▸ REQUIREMENT:
Write the data below out again, exactly as each line reads.

Top of DATA LISTING

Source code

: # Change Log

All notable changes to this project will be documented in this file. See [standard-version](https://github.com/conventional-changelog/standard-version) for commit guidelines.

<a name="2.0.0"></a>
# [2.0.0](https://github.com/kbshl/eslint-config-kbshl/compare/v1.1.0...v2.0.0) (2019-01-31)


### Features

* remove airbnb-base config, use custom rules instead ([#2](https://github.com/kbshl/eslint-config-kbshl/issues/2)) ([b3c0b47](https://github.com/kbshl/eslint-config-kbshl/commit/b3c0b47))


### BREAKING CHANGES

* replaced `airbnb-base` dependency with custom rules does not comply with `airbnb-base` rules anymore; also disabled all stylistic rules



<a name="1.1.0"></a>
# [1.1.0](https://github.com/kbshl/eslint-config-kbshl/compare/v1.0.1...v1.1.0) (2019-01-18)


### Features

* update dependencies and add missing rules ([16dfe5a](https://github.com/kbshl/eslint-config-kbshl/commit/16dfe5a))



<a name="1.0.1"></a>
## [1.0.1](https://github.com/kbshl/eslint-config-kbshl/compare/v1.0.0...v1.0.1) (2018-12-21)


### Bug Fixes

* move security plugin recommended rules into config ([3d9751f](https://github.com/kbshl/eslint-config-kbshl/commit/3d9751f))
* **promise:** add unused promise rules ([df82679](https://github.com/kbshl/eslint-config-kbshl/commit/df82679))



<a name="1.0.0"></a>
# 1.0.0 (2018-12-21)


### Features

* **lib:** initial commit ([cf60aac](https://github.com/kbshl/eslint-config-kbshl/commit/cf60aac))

Bottom of DATA LISTING

▸ EXERCISE ANSWER:
Source code

: # Change Log

All notable changes to this project will be documented in this file. See [standard-version](https://github.com/conventional-changelog/standard-version) for commit guidelines.

<a name="2.0.0"></a>
# [2.0.0](https://github.com/kbshl/eslint-config-kbshl/compare/v1.1.0...v2.0.0) (2019-01-31)


### Features

* remove airbnb-base config, use custom rules instead ([#2](https://github.com/kbshl/eslint-config-kbshl/issues/2)) ([b3c0b47](https://github.com/kbshl/eslint-config-kbshl/commit/b3c0b47))


### BREAKING CHANGES

* replaced `airbnb-base` dependency with custom rules does not comply with `airbnb-base` rules anymore; also disabled all stylistic rules



<a name="1.1.0"></a>
# [1.1.0](https://github.com/kbshl/eslint-config-kbshl/compare/v1.0.1...v1.1.0) (2019-01-18)


### Features

* update dependencies and add missing rules ([16dfe5a](https://github.com/kbshl/eslint-config-kbshl/commit/16dfe5a))



<a name="1.0.1"></a>
## [1.0.1](https://github.com/kbshl/eslint-config-kbshl/compare/v1.0.0...v1.0.1) (2018-12-21)


### Bug Fixes

* move security plugin recommended rules into config ([3d9751f](https://github.com/kbshl/eslint-config-kbshl/commit/3d9751f))
* **promise:** add unused promise rules ([df82679](https://github.com/kbshl/eslint-config-kbshl/commit/df82679))



<a name="1.0.0"></a>
# 1.0.0 (2018-12-21)


### Features

* **lib:** initial commit ([cf60aac](https://github.com/kbshl/eslint-config-kbshl/commit/cf60aac))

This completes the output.